Le premier tour des élections municipales ne marque pas la fin de la campagne. Au contraire, il ouvre une période stratégique où alliances, fusions de listes et éventuels désistements peuvent modifier l’issue du scrutin. Entre les deux tours, les candidats disposent de plusieurs options, encadrées par des règles précises.
Quand le premier tour suffit-il ?
Si une liste obtient la majorité absolue dès le premier tour, elle remporte directement l’élection. Elle reçoit la moitié des sièges du conseil municipal, tandis que le reste est distribué proportionnellement entre les listes ayant dépassé 5% des voix.

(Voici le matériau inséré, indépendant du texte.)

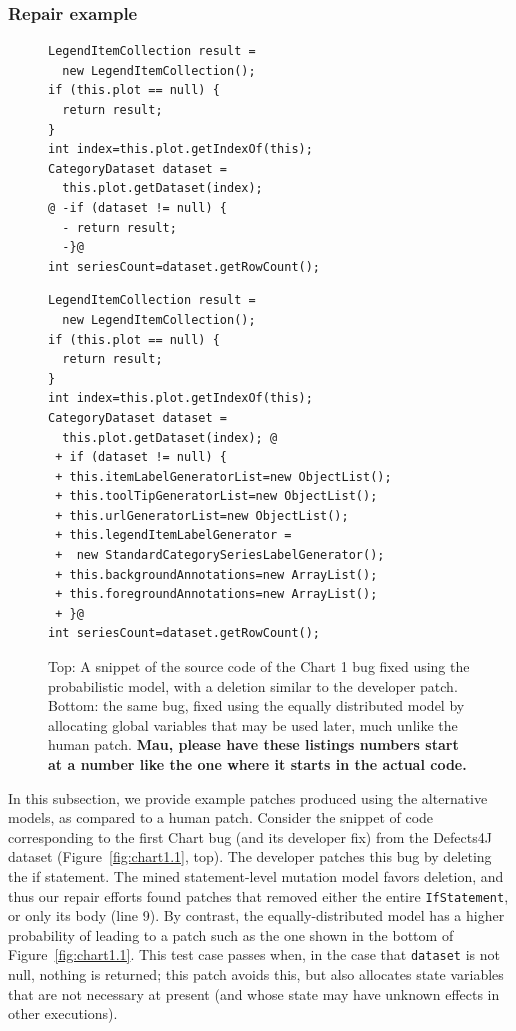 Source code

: \documentclass[conference]{IEEEtran}
\newcommand{\todo}[1]
  {{\scriptsize \textbf{\color{red} {#1}}}}
\begin{document}
\subsubsection{Repair example} \label{examPatches}

\begin{figure}[t]
\begin{lstlisting}[frame=single]
LegendItemCollection result = 
  new LegendItemCollection();
if (this.plot == null) {
  return result;
}
int index=this.plot.getIndexOf(this);
CategoryDataset dataset = 
  this.plot.getDataset(index);
@ -if (dataset != null) {
  - return result;
  -}@
int seriesCount=dataset.getRowCount();
	\end{lstlisting}

\begin{lstlisting}[frame=single]
LegendItemCollection result = 
  new LegendItemCollection();
if (this.plot == null) {
  return result;
}
int index=this.plot.getIndexOf(this);
CategoryDataset dataset = 
  this.plot.getDataset(index); @
 + if (dataset != null) { 
 + this.itemLabelGeneratorList=new ObjectList();
 + this.toolTipGeneratorList=new ObjectList();
 + this.urlGeneratorList=new ObjectList();
 + this.legendItemLabelGenerator = 
 +  new StandardCategorySeriesLabelGenerator();
 + this.backgroundAnnotations=new ArrayList();
 + this.foregroundAnnotations=new ArrayList();
 + }@
int seriesCount=dataset.getRowCount();
	\end{lstlisting}
	\caption{Top: A snippet of the source code of the Chart 1 bug fixed using the
      probabilistic model, with a deletion similar to the developer
      patch. Bottom: the same bug, fixed using the equally distributed
      model by 
      allocating global variables that may be used later, much unlike the human
      patch.\todo{Mau, please have these listings numbers start at a number
        like the one where it starts in the actual code.}\label{fig:chart1.3}}
\end{figure}


In this subsection, we provide example patches produced using the alternative
models, as compared to a human patch.  Consider the snippet of code corresponding
to the first Chart bug (and its developer fix) from the Defects4J dataset
(Figure~\ref{fig:chart1.1}, top).  The developer patches this bug by deleting the if
statement.  The mined statement-level mutation model favors deletion, and thus
our repair efforts found patches that removed either the entire \texttt{IfStatement}, or only its body (line 9).
By contrast, the equally-distributed model has a higher probability of leading
to a patch such as the one shown in the bottom of Figure~\ref{fig:chart1.1}.  This test case
passes when, in the case that \texttt{dataset} is not null, nothing is returned;
this patch avoids this, but also allocates state variables that are not
necessary at present (and whose state may have unknown effects in other
executions). 
\end{document}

À noter : ce mécanisme n’est pas identique dans toutes les villes. Les trois grandes métropoles (Paris, Lyon et Marseille) suivent un mode de scrutin particulier, avec un calcul des sièges par secteurs ou arrondissements.
Qui peut se présenter au second tour ?
Lorsque aucune liste ne franchit 50%, un second tour est organisé. Mais toutes les listes ne peuvent pas y participer : seules celles ayant obtenu au moins 10% des suffrages peuvent se maintenir. Les listes ayant récolté entre 5% et 10% des voix peuvent quant à elles fusionner avec une liste qualifiée, mais ne peuvent pas repartir seules.
En fonction du nombre de listes qualifiées, le second tour peut prendre différentes formes : duel (deux listes), triangulaire (trois listes) ou plus rarement quadrangulaire, voire plus de quatre listes.
À Paris, la configuration est complexe cette année avec une quinquangulaire : Emmanuel Grégoire (PS-Écologistes-PCF) arrive en tête avec 37,98% des voix, devant Rachida Dati (LR-MoDem) à 25,46%. Derrière eux, Sophia Chikirou (LFI) obtient 11,72%, suivie de Pierre-Yves Bournazel (Horizons-Renaissance) avec 11,34% et Sarah Knafo (Reconquête !) à 10,40%.
L’entre-deux-tours : négocier pour gagner
Entre les deux tours, la période est cruciale. Les équipes de campagne cherchent à renforcer leur position en négociant des alliances ou des fusions. Ces discussions, dont la période prendra fin le mardi 17 mars à 18 heures, portent souvent sur la composition des listes pour le second tour, certains candidats pouvant être intégrés à d’autres équipes après accord.
Selon le site du ministère de l'Intérieur, les listes qui se maintiennent "peuvent être modifiées dans leur composition pour inclure des candidats ayant figuré au premier tour sur d’autres listes, à condition que la liste de ces candidats ait obtenu, au premier tour, au moins 5% des suffrages exprimés".
Fusion ou retrait : deux stratégies possibles
Deux stratégies principales peuvent être envisagées après le premier tour. La première est la fusion de listes. Elle consiste à rassembler plusieurs listes sur une même candidature pour le second tour.
Cette fusion peut prendre deux formes : une fusion programmatique, lorsque les partenaires s’accordent sur un projet commun pour gouverner ensemble ; une fusion technique, destinée surtout à éviter la dispersion des voix, sans engagement nécessaire à gouverner ensemble ensuite.
La seconde option est le désistement. Une liste, même qualifiée, peut décider de ne pas se présenter au second tour afin de favoriser la victoire d’une autre candidature. Dans ce cas, elle renonce à toute représentation au conseil municipal.
Comment sont répartis les sièges après le second tour ?
À l’issue du second tour, la liste qui arrive en tête se voit attribuer automatiquement la moitié des sièges du conseil municipal. Les sièges restants sont ensuite répartis à la proportionnelle entre toutes les listes ayant obtenu au moins 5 % des voix. Ce dispositif garantit à la fois une majorité stable pour la liste victorieuse et une représentation des autres forces politiques au sein du conseil.
En résumé, le premier tour n’est souvent qu’une étape. Les décisions prises dans l’entre-deux-tours (alliances, fusions ou retraits) peuvent jouer un rôle déterminant dans le résultat final des élections municipales.